- [Problem to solve] Repeat word for word, please, only the lines of the material from the one containing "总之，虽然流量卡不能直接绑定" through its final line, both ends included.

- [Entries shown]
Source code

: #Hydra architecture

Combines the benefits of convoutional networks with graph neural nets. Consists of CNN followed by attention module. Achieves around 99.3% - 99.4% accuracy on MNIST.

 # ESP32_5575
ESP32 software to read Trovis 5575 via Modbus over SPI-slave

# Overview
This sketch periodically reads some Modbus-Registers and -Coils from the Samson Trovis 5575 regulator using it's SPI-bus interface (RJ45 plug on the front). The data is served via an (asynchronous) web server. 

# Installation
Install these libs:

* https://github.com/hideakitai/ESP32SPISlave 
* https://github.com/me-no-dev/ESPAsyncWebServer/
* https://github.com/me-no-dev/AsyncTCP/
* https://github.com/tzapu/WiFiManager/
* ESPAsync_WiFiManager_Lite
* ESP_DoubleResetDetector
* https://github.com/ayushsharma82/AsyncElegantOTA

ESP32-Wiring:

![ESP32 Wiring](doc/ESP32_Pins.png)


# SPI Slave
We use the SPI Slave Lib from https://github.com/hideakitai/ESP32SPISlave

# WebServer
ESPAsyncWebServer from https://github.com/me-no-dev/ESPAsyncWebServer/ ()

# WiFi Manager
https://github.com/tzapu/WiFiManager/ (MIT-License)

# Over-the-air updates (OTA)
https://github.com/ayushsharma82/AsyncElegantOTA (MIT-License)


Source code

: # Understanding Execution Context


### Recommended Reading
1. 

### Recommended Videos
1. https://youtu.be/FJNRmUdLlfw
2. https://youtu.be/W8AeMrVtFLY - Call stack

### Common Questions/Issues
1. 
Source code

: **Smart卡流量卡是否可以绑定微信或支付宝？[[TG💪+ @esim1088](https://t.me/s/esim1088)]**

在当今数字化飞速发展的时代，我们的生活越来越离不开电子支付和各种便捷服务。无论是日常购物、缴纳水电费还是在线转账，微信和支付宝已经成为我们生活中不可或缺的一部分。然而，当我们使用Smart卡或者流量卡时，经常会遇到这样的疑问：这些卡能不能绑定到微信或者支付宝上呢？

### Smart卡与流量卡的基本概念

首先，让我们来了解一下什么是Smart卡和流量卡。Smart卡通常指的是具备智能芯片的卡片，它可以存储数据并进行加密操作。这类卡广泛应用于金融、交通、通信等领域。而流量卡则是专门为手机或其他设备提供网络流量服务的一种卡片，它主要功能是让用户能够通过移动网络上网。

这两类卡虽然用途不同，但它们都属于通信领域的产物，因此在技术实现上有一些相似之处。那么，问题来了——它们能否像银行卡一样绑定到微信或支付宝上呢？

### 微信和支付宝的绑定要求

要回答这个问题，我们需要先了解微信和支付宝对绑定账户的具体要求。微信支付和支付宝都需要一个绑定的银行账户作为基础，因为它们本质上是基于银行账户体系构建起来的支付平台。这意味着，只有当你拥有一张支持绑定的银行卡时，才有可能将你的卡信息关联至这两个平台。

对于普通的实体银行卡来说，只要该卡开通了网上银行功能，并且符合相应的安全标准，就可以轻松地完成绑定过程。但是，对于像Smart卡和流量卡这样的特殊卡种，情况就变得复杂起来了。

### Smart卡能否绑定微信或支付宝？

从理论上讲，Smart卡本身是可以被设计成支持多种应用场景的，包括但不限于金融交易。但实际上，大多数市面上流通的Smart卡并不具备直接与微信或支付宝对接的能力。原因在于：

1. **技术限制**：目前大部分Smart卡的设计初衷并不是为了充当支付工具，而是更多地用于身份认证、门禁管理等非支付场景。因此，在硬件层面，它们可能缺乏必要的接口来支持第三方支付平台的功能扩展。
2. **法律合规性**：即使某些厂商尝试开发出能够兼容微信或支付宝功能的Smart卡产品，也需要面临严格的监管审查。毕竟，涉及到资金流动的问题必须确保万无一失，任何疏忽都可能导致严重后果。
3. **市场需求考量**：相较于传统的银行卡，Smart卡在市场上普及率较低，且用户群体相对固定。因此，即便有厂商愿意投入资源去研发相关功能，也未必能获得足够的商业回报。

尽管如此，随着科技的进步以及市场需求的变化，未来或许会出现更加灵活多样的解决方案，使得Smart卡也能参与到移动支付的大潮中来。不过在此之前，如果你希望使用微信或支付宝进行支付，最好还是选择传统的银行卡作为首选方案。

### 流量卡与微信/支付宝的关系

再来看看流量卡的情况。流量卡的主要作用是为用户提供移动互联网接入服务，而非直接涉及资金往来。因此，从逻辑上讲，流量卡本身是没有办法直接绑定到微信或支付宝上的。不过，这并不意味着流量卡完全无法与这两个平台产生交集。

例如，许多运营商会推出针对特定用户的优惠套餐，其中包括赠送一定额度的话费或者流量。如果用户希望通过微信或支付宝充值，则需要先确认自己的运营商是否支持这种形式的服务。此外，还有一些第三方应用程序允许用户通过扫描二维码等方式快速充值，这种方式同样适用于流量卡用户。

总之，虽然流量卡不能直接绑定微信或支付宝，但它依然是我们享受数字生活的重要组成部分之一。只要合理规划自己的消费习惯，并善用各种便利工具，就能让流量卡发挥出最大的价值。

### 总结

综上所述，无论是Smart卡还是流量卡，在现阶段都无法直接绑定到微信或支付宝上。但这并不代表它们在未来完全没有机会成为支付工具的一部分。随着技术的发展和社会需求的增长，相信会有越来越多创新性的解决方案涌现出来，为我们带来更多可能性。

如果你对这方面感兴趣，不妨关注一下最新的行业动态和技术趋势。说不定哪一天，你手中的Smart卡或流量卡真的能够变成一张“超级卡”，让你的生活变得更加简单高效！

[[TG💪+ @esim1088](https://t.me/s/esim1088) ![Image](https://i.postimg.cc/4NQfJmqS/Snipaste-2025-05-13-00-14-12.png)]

- [Task response]
总之，虽然流量卡不能直接绑定微信或支付宝，但它依然是我们享受数字生活的重要组成部分之一。只要合理规划自己的消费习惯，并善用各种便利工具，就能让流量卡发挥出最大的价值。

### 总结

综上所述，无论是Smart卡还是流量卡，在现阶段都无法直接绑定到微信或支付宝上。但这并不代表它们在未来完全没有机会成为支付工具的一部分。随着技术的发展和社会需求的增长，相信会有越来越多创新性的解决方案涌现出来，为我们带来更多可能性。

如果你对这方面感兴趣，不妨关注一下最新的行业动态和技术趋势。说不定哪一天，你手中的Smart卡或流量卡真的能够变成一张“超级卡”，让你的生活变得更加简单高效！

[[TG💪+ @esim1088](https://t.me/s/esim1088) ![Image](https://i.postimg.cc/4NQfJmqS/Snipaste-2025-05-13-00-14-12.png)]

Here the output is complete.